#### What to produce:
From the entries, copy out every line in which the word "example" is found.

#### Raw data:
○ ○ ○ ○ ○

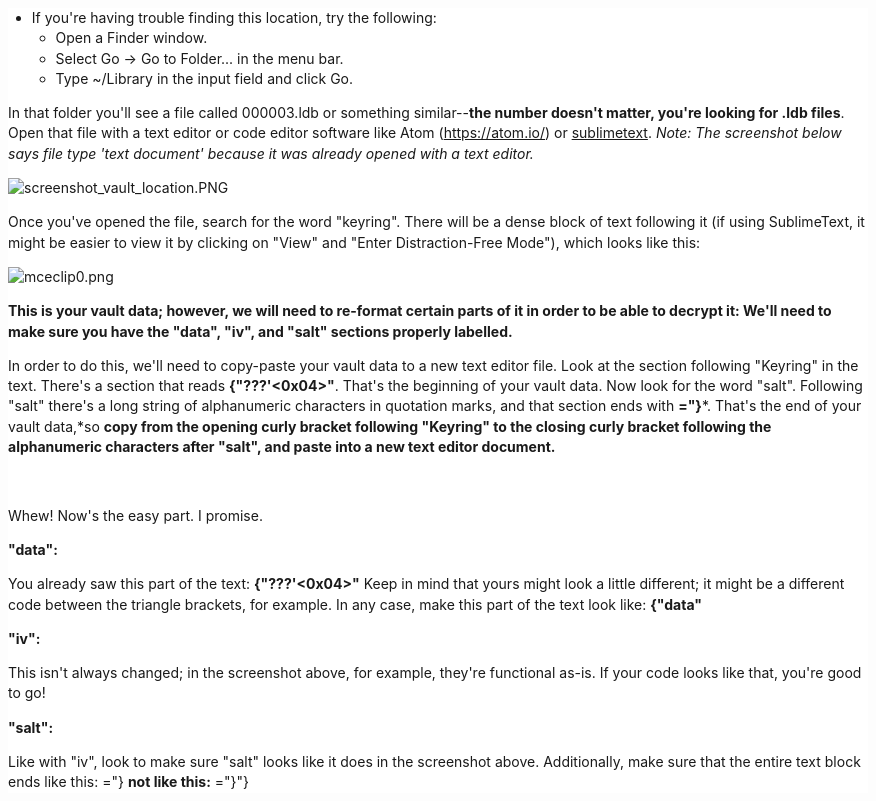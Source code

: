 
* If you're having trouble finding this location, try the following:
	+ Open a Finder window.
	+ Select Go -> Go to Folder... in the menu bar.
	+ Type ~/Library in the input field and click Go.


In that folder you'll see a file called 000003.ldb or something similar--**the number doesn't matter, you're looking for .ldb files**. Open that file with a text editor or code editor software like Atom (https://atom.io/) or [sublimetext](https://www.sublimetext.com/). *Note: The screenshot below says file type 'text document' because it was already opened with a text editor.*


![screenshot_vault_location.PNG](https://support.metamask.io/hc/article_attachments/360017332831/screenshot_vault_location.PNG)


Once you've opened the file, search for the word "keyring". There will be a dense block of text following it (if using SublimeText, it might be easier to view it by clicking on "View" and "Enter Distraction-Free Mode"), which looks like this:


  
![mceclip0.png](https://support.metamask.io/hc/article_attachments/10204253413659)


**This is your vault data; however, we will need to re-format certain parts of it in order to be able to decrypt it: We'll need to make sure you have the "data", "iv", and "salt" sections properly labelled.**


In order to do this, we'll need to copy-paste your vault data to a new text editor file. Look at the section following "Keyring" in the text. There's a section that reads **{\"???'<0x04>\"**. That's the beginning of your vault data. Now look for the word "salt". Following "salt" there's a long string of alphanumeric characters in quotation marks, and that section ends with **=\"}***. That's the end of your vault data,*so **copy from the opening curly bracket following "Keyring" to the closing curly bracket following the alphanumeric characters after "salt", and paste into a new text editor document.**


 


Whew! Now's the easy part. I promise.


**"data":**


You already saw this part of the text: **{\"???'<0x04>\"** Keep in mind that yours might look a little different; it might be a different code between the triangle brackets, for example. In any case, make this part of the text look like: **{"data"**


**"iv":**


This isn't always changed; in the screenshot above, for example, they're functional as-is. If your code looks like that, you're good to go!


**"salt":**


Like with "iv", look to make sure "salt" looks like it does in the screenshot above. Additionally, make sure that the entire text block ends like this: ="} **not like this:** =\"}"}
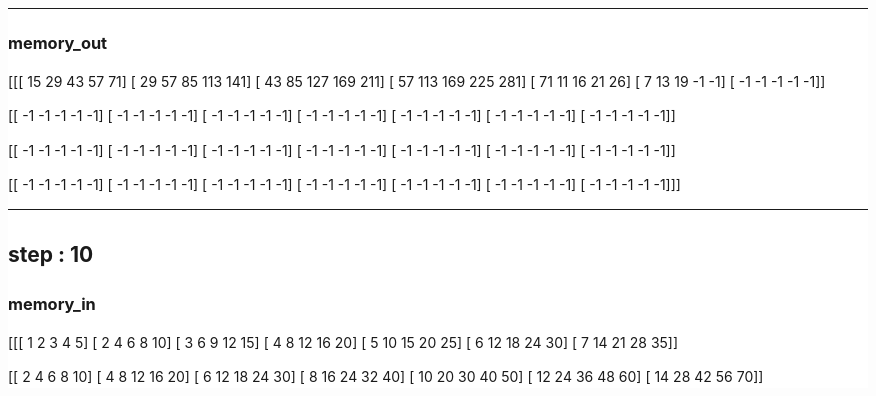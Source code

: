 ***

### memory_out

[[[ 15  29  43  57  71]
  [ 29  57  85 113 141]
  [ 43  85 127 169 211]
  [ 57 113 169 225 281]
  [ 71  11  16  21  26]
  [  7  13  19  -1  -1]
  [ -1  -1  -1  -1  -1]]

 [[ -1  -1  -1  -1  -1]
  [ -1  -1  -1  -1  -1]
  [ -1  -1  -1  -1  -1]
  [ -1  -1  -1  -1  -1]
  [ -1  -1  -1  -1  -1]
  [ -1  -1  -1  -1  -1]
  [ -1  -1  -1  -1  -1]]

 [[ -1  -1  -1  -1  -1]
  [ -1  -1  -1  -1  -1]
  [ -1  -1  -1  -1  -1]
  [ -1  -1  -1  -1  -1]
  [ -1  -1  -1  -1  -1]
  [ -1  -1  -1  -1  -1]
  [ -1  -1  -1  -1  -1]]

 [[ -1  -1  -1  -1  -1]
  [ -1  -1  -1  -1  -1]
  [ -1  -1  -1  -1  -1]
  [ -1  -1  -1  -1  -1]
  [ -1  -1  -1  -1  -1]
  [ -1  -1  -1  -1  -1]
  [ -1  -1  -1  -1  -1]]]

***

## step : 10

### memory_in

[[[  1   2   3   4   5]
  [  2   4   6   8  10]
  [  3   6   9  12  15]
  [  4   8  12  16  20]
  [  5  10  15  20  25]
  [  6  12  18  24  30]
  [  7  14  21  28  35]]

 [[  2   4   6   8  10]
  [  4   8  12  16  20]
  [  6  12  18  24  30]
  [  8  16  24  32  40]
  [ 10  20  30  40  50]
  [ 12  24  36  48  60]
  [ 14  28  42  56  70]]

○ ○ ○ ○ ○

#### Solution to the exercise:
You already saw this part of the text: **{\"???'<0x04>\"** Keep in mind that yours might look a little different; it might be a different code between the triangle brackets, for example. In any case, make this part of the text look like: **{"data"**
This isn't always changed; in the screenshot above, for example, they're functional as-is. If your code looks like that, you're good to go!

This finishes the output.